La suite est connue : soulèvement des paysans à Mangalmé en novembre 65 qui inaugurèrent un chapelet de jacqueries embrasant progressivement toutes les préfectures du Nord , à l’exception du Kanem et du Lac ; extension des maquis du Frolinat, intervention de l’armée française, vagues de massacres dans les zones rurales, provoquant, en réaction, d’autres soulèvements , provoquant à leur tour d’autres massacres, bref le fameux cycle « révolte-répression-révolte ».

Tombalbaye, débordé, n’avait d’autre choix que la fuite en avant, qui devait l’amener progressivement à « péter les plombs ».
Sous l’inspiration de Mobutu, il pensa trouver la solution en déclenchant un mouvement de Révolution sociale et culturelle (sic) qui devaient amener les Tchadiens à se ressaisir et à se remobiliser autour de leur « vrai Chef » (ngar-taa). Le moyen principal était la politique dite de l’authenticité et son expression pseudo-spirituelle : la remise au goût du jour du rite ancestral du Yondo, mais sous une forme dévoyée pour embrigader et décerveler les cadres sudistes. Les prêtres et pasteurs au Sud qui bravaient ouvertement l’instauration du Yondo et le dénonçaient en tant que retour forcé et manipulatoire au paganisme, furent massacrés dans des conditions atroces (certains furent enterrés vivants)-et oui, le Tchad aussi a eu sa part de martylogie chrétienne !

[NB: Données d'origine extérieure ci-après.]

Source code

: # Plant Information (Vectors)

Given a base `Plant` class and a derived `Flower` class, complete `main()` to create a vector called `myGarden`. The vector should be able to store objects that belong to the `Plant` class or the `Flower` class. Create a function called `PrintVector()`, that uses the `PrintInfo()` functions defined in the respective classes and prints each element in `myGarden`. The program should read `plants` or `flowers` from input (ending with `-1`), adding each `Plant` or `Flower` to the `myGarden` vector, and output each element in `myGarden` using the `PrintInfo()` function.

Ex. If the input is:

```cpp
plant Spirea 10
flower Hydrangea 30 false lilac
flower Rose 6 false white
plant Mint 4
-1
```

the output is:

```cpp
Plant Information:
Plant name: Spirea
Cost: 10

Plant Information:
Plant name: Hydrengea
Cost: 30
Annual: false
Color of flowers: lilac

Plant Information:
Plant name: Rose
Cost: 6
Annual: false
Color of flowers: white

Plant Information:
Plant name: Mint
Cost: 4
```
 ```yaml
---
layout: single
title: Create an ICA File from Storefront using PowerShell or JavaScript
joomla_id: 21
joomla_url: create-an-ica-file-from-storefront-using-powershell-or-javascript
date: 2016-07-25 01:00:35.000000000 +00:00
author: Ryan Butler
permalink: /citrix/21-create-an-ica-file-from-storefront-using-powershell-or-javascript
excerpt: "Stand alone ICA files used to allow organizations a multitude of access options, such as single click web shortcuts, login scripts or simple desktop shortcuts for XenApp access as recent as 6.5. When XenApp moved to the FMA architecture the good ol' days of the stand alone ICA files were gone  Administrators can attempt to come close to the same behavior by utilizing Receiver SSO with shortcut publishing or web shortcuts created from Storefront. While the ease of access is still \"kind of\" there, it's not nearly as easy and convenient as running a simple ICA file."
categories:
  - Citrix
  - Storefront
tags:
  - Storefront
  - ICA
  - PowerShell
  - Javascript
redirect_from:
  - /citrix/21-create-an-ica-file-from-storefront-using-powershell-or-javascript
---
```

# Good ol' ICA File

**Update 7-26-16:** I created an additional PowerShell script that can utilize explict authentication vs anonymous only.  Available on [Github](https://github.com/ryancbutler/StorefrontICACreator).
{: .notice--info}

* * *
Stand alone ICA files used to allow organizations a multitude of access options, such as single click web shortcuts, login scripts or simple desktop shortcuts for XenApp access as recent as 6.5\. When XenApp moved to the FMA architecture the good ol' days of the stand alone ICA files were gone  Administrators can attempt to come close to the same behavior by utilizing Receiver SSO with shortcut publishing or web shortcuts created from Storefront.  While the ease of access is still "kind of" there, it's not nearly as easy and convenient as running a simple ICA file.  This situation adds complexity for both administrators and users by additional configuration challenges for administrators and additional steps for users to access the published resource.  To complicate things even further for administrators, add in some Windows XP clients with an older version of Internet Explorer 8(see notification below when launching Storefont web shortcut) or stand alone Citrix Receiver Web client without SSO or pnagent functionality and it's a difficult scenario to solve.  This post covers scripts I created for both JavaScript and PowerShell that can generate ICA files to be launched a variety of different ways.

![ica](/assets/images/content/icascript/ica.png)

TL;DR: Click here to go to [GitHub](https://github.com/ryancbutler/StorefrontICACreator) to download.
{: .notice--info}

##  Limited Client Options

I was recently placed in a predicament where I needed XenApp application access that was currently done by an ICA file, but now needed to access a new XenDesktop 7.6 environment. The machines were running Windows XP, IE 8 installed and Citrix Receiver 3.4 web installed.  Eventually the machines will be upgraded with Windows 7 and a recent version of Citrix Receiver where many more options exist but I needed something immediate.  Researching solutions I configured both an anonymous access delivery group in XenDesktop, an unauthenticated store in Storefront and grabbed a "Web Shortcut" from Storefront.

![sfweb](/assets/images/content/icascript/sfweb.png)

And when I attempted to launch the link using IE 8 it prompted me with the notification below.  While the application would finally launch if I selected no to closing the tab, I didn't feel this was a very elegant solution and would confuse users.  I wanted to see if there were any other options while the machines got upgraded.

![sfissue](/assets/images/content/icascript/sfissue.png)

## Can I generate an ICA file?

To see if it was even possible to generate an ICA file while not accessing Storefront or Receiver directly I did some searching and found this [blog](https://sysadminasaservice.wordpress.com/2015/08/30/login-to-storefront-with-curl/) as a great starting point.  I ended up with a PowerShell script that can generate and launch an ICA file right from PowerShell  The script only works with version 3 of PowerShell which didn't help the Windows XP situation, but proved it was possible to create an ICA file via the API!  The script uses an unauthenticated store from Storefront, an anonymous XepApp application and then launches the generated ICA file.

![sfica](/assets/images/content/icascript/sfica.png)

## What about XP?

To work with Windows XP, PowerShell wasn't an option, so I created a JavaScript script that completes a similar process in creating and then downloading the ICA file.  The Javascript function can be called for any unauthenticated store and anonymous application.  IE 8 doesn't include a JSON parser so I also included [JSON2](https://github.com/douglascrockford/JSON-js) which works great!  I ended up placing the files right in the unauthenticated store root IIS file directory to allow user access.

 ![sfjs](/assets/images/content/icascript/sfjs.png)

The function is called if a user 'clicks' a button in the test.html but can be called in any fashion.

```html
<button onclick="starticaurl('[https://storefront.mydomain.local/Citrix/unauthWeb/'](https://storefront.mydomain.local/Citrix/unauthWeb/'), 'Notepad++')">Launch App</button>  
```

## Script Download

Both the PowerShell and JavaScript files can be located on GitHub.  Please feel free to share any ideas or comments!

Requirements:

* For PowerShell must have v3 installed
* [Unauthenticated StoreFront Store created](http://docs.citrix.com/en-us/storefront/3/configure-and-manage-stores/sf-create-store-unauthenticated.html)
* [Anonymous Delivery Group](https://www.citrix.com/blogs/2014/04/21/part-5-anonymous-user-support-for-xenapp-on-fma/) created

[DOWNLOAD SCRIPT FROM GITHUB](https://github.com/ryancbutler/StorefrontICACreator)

Après s’être aliéné la classe politique issue du Nord, puis les masses rurales de cette partie du pays, Tombalbaye devenait encore plus impopulaire auprès des intellectuels et officiers originaires du Sud. Son régime ne tenait que grâce à l’Armée française (tiens, tiens !).
Malheureusement pour lui, il finit par perdre le soutien français. L’idée de le remplacer par une personnalité plus acceptable faisait son chemin dans les cercles du pouvoir en France. Tombalbaye prit les devants et fit assassiner en plein Paris le Dr Outel Bono, pressenti par beaucoup comme un remplaçant crédible (1973). La même année, il tenta une autre porte de sortie en se rapprochant de la Libye ; les mauvaises langues allant jusqu’à dire qu’il avait signé un document de cession de la bande d’Aozou à nos voisins du nord, moyennant une importante somme d’argent et la promesse de la lutte contre le Frolinat.
Ne reposant plus que sur sa garde prétorienne en voie de formation la CTS, la chute du régime n’était plus qu’une question de temps. Surtout qu’après l’arrestation de hauts responsables militaires et le projet de marginalisation de l’armée au profit de la CTS, les officiers se sentaient menacés et le renversement du régime devenait pour eux une nécessité de survie. Je me limite aux causes directes, liées à la gestion du pouvoir, car si on veut aller au delà, il faut poser toute la problématique de la construction de l’État-nation, en remontant à l’époque pré-coloniale.

Les conséquences

La chute d’une dictature soulève toujours de grands espoirs.
Au Tchad, l’espoir soulevé par la fin tragique du régime Tombalbaye fut de courte durée. Dès les premiers jours : alors que l’opinion attendait avec impatience la libération des dizaines des cadres et intellectuels arrêtés sous Tombalbaye pour liens avec le Frolinat, les nouvelles autorités devaient annoncer que la plupart n’avaient pas été retrouvés, sûrement morts en détention depuis longtemps. La déception avait un goût de suspicion car la rumeur disait que certains de ces détenus étaient encore en vie au moment de la prise de pouvoir par les forces armées. La presse française se saisit de l’affaire Claustre qui devait empoisonner les rapports avec la France pendant les deux années à venir. Mais le grand ratage, ce fut la non résolution de la question du Frolinat. Il faut dire que le soutien massif de la Libye aux insurgés à partir de la fin 1977, l’éclatement du conflit entre Goukouni et Habré, suivi par un autre éclatement au sein de la coalition dirigée par Goukouni, avaient inauguré la naissance des « tendances politico-militaires », en réalité la clanisation de la lutte du Frolinat.
En plus de la France, certains pays voisins (Libye, Soudan, Nigéria) commencèrent à s’ingérer directement dans nos affaires, surtout à travers le soutien ou la manipulation, tâche rendue facile et même très tentante par la multiplication de ces fameuses tendances. L’implication croissante de la Libye, alors alliée au camp soviétique, devait provoquer l’implication des Etats-Unis et ses alliés africains (Zaïre, Maroc) et arabes (Egypte, Arabie saoudite).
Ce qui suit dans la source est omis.